Street memorial, Dorchester
Digital photograph (photograph collaged in PS)
Pigment ink printed on canvas

Journey to Peace
Digital photograph (photograph collaged in PS)
Pigment ink printed on canvas


Artificial flowers. Teddy bears. Candles. Liquor bottles. 

In parks, playgrounds, and on street corners throughout Boston’s predominately African American and Hispanic neighborhoods, informal shrines memorialize victims of gun violence. This memorial takes its inspiration from one of 30 such memorials photographed by Hakim Raquib during the summer of 2005. 

At the crossroads of a busy commercial district in Dorchester’s Codman Square, 75 red plaques adorn a wrought iron fence surrounding a neighborhood charter school. Each of the approximately 11×17 boards is mounted with a pair of black shoes and engraved with the name of a community member lost to homicide that year. Of those memorialized, 35 were under the age of 25.
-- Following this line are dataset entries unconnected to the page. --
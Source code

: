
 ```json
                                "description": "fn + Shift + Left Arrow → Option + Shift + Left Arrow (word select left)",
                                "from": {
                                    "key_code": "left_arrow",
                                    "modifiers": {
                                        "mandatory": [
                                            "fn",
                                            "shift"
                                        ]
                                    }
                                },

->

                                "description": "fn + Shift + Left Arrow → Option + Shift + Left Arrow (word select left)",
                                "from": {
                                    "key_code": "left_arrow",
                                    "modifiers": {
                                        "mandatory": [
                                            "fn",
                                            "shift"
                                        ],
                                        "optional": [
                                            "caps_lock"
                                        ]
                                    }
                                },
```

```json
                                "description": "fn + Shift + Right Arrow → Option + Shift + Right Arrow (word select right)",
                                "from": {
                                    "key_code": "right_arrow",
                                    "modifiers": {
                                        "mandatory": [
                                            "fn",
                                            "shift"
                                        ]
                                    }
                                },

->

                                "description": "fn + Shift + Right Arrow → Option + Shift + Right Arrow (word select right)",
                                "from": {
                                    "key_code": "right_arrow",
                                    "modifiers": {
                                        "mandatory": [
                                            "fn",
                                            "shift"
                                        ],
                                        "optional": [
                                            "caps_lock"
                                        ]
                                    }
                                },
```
The two heads in this composition are embellished with traditional Ghanaian Adinkra symbols, representing a return to values grounded in love, home, and family. At the center, a single flower and a powerful plea for peace serve as offerings of hope for a future free from violence.

This memorial was created by four students of the Codman Academy, class of 2006. In their words, ‘We should use these shoes as the beginning of our journey to Peace.’ This work extends their plea. The power of these metaphorical tombstones demonstrates how art can change the way we see ourselves.”